• **Exercise brief**:
Each entry is to be given again exactly; drop the images.

+++

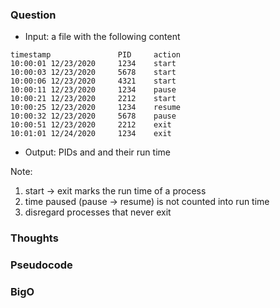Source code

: ### Question
- Input: a file with the following content
```
timestamp               PID     action
10:00:01 12/23/2020     1234    start
10:00:03 12/23/2020     5678    start
10:00:06 12/23/2020     4321    start
10:00:11 12/23/2020     1234    pause
10:00:21 12/23/2020     2212    start
10:00:25 12/23/2020     1234    resume
10:00:32 12/23/2020     5678    pause
10:00:51 12/23/2020     2212    exit
10:01:01 12/24/2020     1234    exit
```
- Output: PIDs and and their run time

Note:
1) start -> exit marks the run time of a process
2) time paused (pause -> resume) is not counted into run time
3) disregard processes that never exit

### Thoughts

### Pseudocode

### BigO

+++

• **Task solution**:
Source code

: ### Question
- Input: a file with the following content
```
timestamp               PID     action
10:00:01 12/23/2020     1234    start
10:00:03 12/23/2020     5678    start
10:00:06 12/23/2020     4321    start
10:00:11 12/23/2020     1234    pause
10:00:21 12/23/2020     2212    start
10:00:25 12/23/2020     1234    resume
10:00:32 12/23/2020     5678    pause
10:00:51 12/23/2020     2212    exit
10:01:01 12/24/2020     1234    exit
```
- Output: PIDs and and their run time

Note:
1) start -> exit marks the run time of a process
2) time paused (pause -> resume) is not counted into run time
3) disregard processes that never exit

### Thoughts

### Pseudocode

### BigO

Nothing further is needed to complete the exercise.